### Your goal
Set down, character for character, everything in the records below from the line holding "## Q: VM 2台で可用性セットを組む場合、VM" down to the line holding "A: データを同期する仕組みは別に用意しなければいけません。例えば、SQL Server", and no other line.

### Dataset records

※

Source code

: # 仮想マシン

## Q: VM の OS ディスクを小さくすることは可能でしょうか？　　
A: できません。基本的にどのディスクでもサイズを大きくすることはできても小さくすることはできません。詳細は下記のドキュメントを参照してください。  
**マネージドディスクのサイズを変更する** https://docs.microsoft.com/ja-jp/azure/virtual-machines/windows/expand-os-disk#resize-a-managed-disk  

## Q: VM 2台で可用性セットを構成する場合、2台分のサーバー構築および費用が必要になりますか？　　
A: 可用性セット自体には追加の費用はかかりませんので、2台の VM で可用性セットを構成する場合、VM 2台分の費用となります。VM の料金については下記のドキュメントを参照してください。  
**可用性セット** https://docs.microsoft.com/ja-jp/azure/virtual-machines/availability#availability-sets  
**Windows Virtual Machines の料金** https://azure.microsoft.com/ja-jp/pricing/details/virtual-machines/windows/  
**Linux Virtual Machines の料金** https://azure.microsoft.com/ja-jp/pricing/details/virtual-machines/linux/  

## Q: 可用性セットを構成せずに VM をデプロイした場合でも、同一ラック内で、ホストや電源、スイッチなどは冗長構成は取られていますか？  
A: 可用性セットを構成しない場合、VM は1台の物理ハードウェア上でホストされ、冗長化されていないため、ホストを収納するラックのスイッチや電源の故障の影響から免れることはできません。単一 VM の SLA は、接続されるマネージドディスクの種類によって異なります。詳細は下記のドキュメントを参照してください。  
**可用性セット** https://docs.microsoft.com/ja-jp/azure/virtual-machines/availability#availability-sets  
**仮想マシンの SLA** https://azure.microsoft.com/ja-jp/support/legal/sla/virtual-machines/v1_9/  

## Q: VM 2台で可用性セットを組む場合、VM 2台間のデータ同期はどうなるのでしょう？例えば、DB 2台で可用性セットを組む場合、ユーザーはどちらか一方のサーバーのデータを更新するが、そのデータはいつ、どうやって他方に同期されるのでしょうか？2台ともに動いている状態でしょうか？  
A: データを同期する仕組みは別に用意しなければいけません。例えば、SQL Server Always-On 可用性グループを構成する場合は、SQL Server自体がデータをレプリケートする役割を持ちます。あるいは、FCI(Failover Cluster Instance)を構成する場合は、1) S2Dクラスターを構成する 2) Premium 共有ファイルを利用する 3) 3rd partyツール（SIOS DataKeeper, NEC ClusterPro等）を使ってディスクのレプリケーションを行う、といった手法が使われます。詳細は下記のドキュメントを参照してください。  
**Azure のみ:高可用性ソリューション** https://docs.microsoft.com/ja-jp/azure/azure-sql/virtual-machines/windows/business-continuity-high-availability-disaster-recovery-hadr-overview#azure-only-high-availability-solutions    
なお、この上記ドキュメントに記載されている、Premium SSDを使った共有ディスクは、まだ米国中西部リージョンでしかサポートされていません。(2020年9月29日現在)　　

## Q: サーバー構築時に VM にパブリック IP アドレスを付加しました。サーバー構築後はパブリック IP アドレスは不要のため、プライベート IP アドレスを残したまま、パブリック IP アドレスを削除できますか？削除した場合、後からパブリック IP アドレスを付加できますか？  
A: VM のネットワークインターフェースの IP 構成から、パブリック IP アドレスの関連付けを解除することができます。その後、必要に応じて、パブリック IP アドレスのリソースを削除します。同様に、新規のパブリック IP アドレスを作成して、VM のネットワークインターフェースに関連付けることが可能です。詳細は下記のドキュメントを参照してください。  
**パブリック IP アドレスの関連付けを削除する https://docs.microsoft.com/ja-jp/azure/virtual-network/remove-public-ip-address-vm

※

### Solution for this exercise
## Q: VM 2台で可用性セットを組む場合、VM 2台間のデータ同期はどうなるのでしょう？例えば、DB 2台で可用性セットを組む場合、ユーザーはどちらか一方のサーバーのデータを更新するが、そのデータはいつ、どうやって他方に同期されるのでしょうか？2台ともに動いている状態でしょうか？  
A: データを同期する仕組みは別に用意しなければいけません。例えば、SQL Server Always-On 可用性グループを構成する場合は、SQL Server自体がデータをレプリケートする役割を持ちます。あるいは、FCI(Failover Cluster Instance)を構成する場合は、1) S2Dクラスターを構成する 2) Premium 共有ファイルを利用する 3) 3rd partyツール（SIOS DataKeeper, NEC ClusterPro等）を使ってディスクのレプリケーションを行う、といった手法が使われます。詳細は下記のドキュメントを参照してください。  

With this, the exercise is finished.